Collected data:

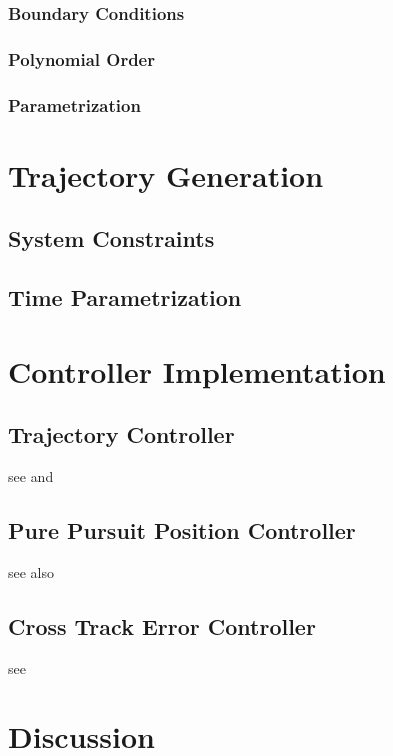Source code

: \subsubsection{Boundary Conditions}
\subsubsection{Polynomial Order}
\subsubsection{Parametrization}

\section{Trajectory Generation}
\subsection{System Constraints}
\subsection{Time Parametrization}

\section{Controller Implementation}
\subsection{Trajectory Controller}
see \cite{snider} and \cite{deluca}
\subsection{Pure Pursuit Position Controller}
see also \cite{snider}
\subsection{Cross Track Error Controller}
see \cite{williams}

\section{Discussion}


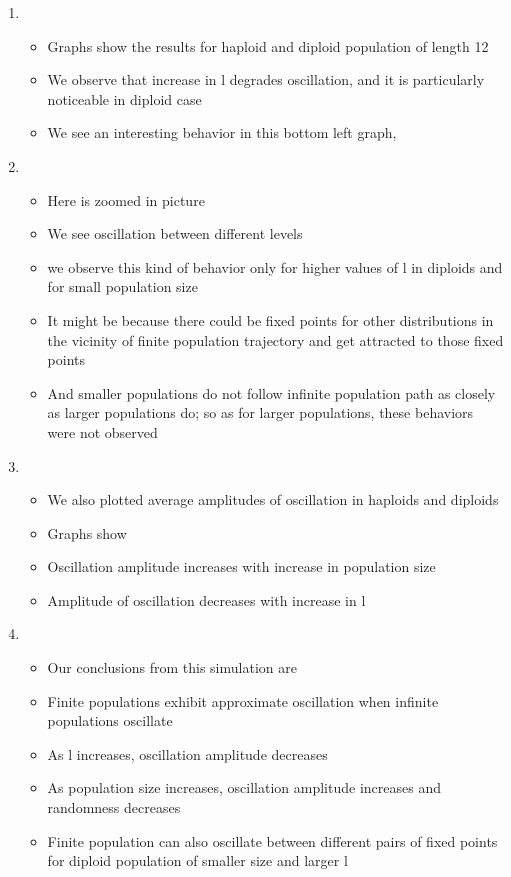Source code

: \documentclass{article}
\begin{document}
\begin{enumerate}
\item
  \begin{itemize}
  \item Graphs show the results for haploid and diploid population of
    length 12
   \item We observe that increase in l degrades oscillation, and it is
     particularly noticeable in diploid case
  \item We see an interesting behavior in this bottom left graph,
  \end{itemize}
    
\item
  \begin{itemize}
  \item Here is zoomed in picture
   \item We see oscillation between different levels
  \item we observe this kind of behavior only for higher values of l
    in diploids and for small population size
  \item It might be because there could be fixed points for other
    distributions in the vicinity of finite population trajectory and
    get attracted to those fixed points
  \item And smaller populations do not follow infinite population path
    as closely as larger populations do; so as for larger populations,
    these behaviors were not observed
  \end{itemize}
    
\item
  \begin{itemize}
  \item We also plotted average amplitudes of oscillation in haploids
    and diploids
   \item Graphs show
   \item Oscillation amplitude increases with increase in population
     size
   \item Amplitude of oscillation decreases with increase in l
  \end{itemize}
    
\item
  \begin{itemize}
  \item Our conclusions from this simulation are
   \item Finite populations exhibit approximate oscillation when
     infinite populations oscillate
  \item As l increases, oscillation amplitude decreases
  \item As population size increases, oscillation amplitude increases
    and randomness decreases
  \item Finite population can also oscillate between different pairs of
    fixed points for diploid population of smaller size and larger l
  \end{itemize}
  

\end{enumerate}
\end{document}
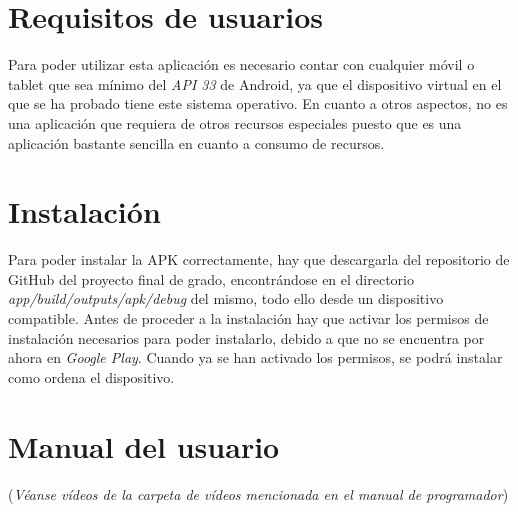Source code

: 
\section{Requisitos de usuarios}

Para poder utilizar esta aplicación es necesario contar con cualquier móvil o
tablet que sea mínimo del \textit{API 33} de Android, ya que el dispositivo
virtual en el que se ha probado tiene este sistema operativo. En cuanto a otros
aspectos, no es una aplicación que requiera de otros recursos especiales puesto
que es una aplicación bastante sencilla en cuanto a consumo de recursos.

\section{Instalación}
Para poder instalar la APK correctamente, hay que descargarla del repositorio de
GitHub del proyecto final de grado, encontrándose en el directorio
\textit{app/build/outputs/apk/debug} del mismo, todo ello desde un dispositivo
compatible. Antes de proceder a la instalación hay que activar los permisos de
instalación necesarios para poder instalarlo, debido a que no se encuentra por
ahora en \textit{Google Play}. Cuando ya se han activado los permisos, se podrá
instalar como ordena el dispositivo. 

\section{Manual del usuario}
(\textit{Véanse vídeos de la carpeta de vídeos mencionada en el manual de programador})

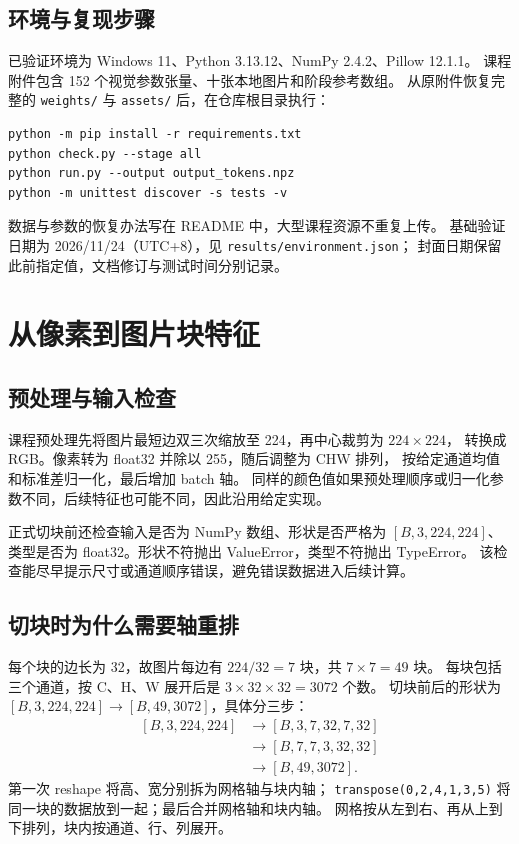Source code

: \documentclass[a4paper,12pt]{article}
\begin{document}
\subsection{环境与复现步骤}
已验证环境为 Windows 11、Python 3.13.12、NumPy 2.4.2、Pillow 12.1.1。
课程附件包含 152 个视觉参数张量、十张本地图片和阶段参考数组。
从原附件恢复完整的 \texttt{weights/} 与 \texttt{assets/} 后，在仓库根目录执行：
\begin{verbatim}
python -m pip install -r requirements.txt
python check.py --stage all
python run.py --output output_tokens.npz
python -m unittest discover -s tests -v
\end{verbatim}
数据与参数的恢复办法写在 README 中，大型课程资源不重复上传。
基础验证日期为 2026/11/24（UTC+8），见 \texttt{results/environment.json}；
封面日期保留此前指定值，文档修订与测试时间分别记录。

\clearpage
\section{从像素到图片块特征}
\subsection{预处理与输入检查}
课程预处理先将图片最短边双三次缩放至 224，再中心裁剪为 $224\times224$，
转换成 RGB。像素转为 float32 并除以 255，随后调整为 CHW 排列，
按给定通道均值和标准差归一化，最后增加 batch 轴。
同样的颜色值如果预处理顺序或归一化参数不同，后续特征也可能不同，因此沿用给定实现。

正式切块前还检查输入是否为 NumPy 数组、形状是否严格为 $[B,3,224,224]$、
类型是否为 float32。形状不符抛出 ValueError，类型不符抛出 TypeError。
该检查能尽早提示尺寸或通道顺序错误，避免错误数据进入后续计算。

\subsection{切块时为什么需要轴重排}
每个块的边长为 32，故图片每边有 $224/32=7$ 块，共 $7\times7=49$ 块。
每块包括三个通道，按 C、H、W 展开后是 $3\times32\times32=3072$ 个数。
切块前后的形状为 $[B,3,224,224]\to[B,49,3072]$，具体分三步：
\[
\begin{aligned}
[B,3,224,224]&\longrightarrow[B,3,7,32,7,32]\\
&\longrightarrow[B,7,7,3,32,32]\\
&\longrightarrow[B,49,3072].
\end{aligned}
\]
第一次 reshape 将高、宽分别拆为网格轴与块内轴；
\texttt{transpose(0,2,4,1,3,5)} 将同一块的数据放到一起；最后合并网格轴和块内轴。
网格按从左到右、再从上到下排列，块内按通道、行、列展开。
\end{document}
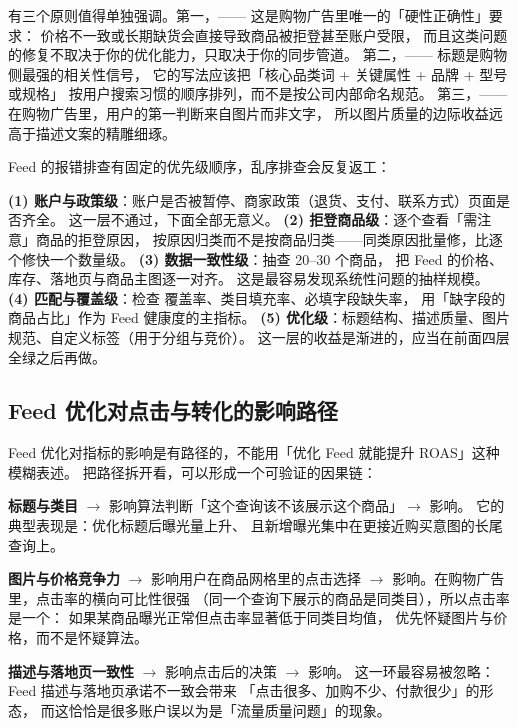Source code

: 有三个原则值得单独强调。第一，——
这是购物广告里唯一的「硬性正确性」要求：
价格不一致或长期缺货会直接导致商品被拒登甚至账户受限，
而且这类问题的修复不取决于你的优化能力，只取决于你的同步管道。
第二，——
标题是购物侧最强的相关性信号，
它的写法应该把「核心品类词 + 关键属性 + 品牌 + 型号或规格」
按用户搜索习惯的顺序排列，而不是按公司内部命名规范。
第三，——
在购物广告里，用户的第一判断来自图片而非文字，
所以图片质量的边际收益远高于描述文案的精雕细琢。

Feed 的报错排查有固定的优先级顺序，乱序排查会反复返工：

\begin{toolbox}
\textbf{(1) 账户与政策级}：账户是否被暂停、商家政策（退货、支付、联系方式）页面是否齐全。
这一层不通过，下面全部无意义。
\textbf{(2) 拒登商品级}：逐个查看「需注意」商品的拒登原因，
按原因归类而不是按商品归类——同类原因批量修，比逐个修快一个数量级。
\textbf{(3) 数据一致性级}：抽查 20--30 个商品，
把 Feed 的价格、库存、落地页与商品主图逐一对齐。
这是最容易发现系统性问题的抽样规模。
\textbf{(4) 匹配与覆盖级}：检查  覆盖率、类目填充率、必填字段缺失率，
用「缺字段的商品占比」作为 Feed 健康度的主指标。
\textbf{(5) 优化级}：标题结构、描述质量、图片规范、自定义标签（用于分组与竞价）。
这一层的收益是渐进的，应当在前面四层全绿之后再做。
\end{toolbox}

\subsection{Feed 优化对点击与转化的影响路径}

Feed 优化对指标的影响是有路径的，不能用「优化 Feed 就能提升 ROAS」这种模糊表述。
把路径拆开看，可以形成一个可验证的因果链：

\textbf{标题与类目} $\to$ 影响算法判断「这个查询该不该展示这个商品」$\to$
影响。
它的典型表现是：优化标题后曝光量上升、
且新增曝光集中在更接近购买意图的长尾查询上。

\textbf{图片与价格竞争力} $\to$ 影响用户在商品网格里的点击选择 $\to$
影响。在购物广告里，点击率的横向可比性很强
（同一个查询下展示的商品是同类目），所以点击率是一个：
如果某商品曝光正常但点击率显著低于同类目均值，
优先怀疑图片与价格，而不是怀疑算法。

\textbf{描述与落地页一致性} $\to$ 影响点击后的决策 $\to$
影响。
这一环最容易被忽略：Feed 描述与落地页承诺不一致会带来
「点击很多、加购不少、付款很少」的形态，
而这恰恰是很多账户误以为是「流量质量问题」的现象。

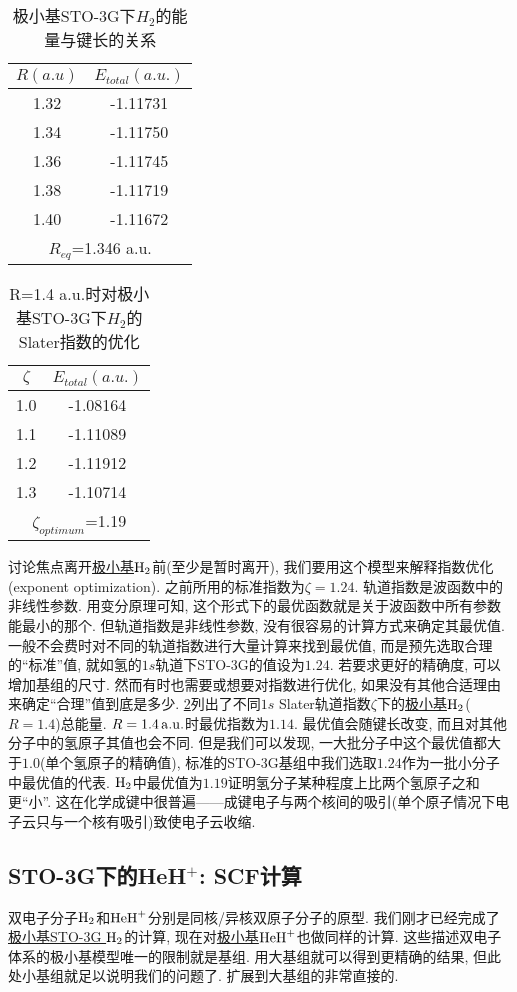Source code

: \begin{table}[H]
	\centering
	\caption{极小基STO-3G下$H_2$的能量与键长的关系}
	\begin{tabular}{cc}
		\hline
		$R(a.u)$ & $E_{total}(a.u.)$\\\hline
		1.32      & -1.11731\\
		1.34     & -1.11750\\
		1.36     & -1.11745\\
		1.38     & -1.11719\\
		1.40     & -1.11672\\\hline
		\multicolumn{2}{c}{$R_{eq}$=1.346 a.u.}
	\end{tabular}
	\label{t3.2}
\end{table}
\begin{table}[H]
	\centering
	\caption{R=1.4 a.u.时对极小基STO-3G下$H_2$的Slater指数的优化}
	\begin{tabular}{cc}
		\hline
		$\zeta$ & $E_{total}(a.u.)$\\\hline
		1.0      & -1.08164\\
		1.1     & -1.11089\\
		1.2     & -1.11912\\
		1.3     & -1.10714\\\hline
		\multicolumn{2}{c}{$\zeta_{optimum}$=1.19}
	\end{tabular}
	\label{t3.3}
\end{table}
讨论焦点离开\underline{极小基$\mathrm{H}_2$}前(至少是暂时离开), 
我们要用这个模型来解释指数优化(exponent optimization). 
之前所用的标准指数为$\zeta=1.24$. 
轨道指数是波函数中的非线性参数. 
用变分原理可知, 
这个形式下的最优函数就是关于波函数中所有参数能最小的那个. 
但轨道指数是非线性参数, 
没有很容易的计算方式来确定其最优值. 
一般不会费时对不同的轨道指数进行大量计算来找到最优值, 
而是预先选取合理的``标准''值, 
就如氢的$1s$轨道下STO-3G的值设为$1.24$. 
若要求更好的精确度, 
可以增加基组的尺寸. 
然而有时也需要或想要对指数进行优化, 
如果没有其他合适理由来确定``合理''值到底是多少. 
\ref{t3.3}列出了不同$1s$ Slater轨道指数$\zeta$下的\underline{极小基$\mathrm{H}_2$}($R=1.4$)总能量. 
$R=1.4\,\mathrm{a.u.}$时最优指数为$1.14$. 
最优值会随键长改变, 
而且对其他分子中的氢原子其值也会不同. 
但是我们可以发现, 
一大批分子中这个最优值都大于$1.0$(单个氢原子的精确值), 
标准的STO-3G基组中我们选取$1.24$作为一批小分子中最优值的代表. 
$\mathrm{H}_2$中最优值为$1.19$证明氢分子某种程度上比两个氢原子之和更``小”. 
这在化学成键中很普遍——成键电子与两个核间的吸引(单个原子情况下电子云只与一个核有吸引)致使电子云收缩. 

\subsection{STO-3G下的HeH$^+$: SCF计算}
双电子分子$\mathrm{H}_2$和$\mathrm{HeH}^+$分别是同核/异核双原子分子的原型. 
我们刚才已经完成了\underline{极小基STO-3G $\mathrm{H}_2$}的计算, 
现在对\underline{极小基$\mathrm{HeH}^+$}也做同样的计算. 
这些描述双电子体系的极小基模型唯一的限制就是基组. 
用大基组就可以得到更精确的结果, 
但此处小基组就足以说明我们的问题了. 
扩展到大基组的非常直接的.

■ The problem ■
Determine how many lines in the records include the string "also". Only that number should be given.

■ The answer ■
3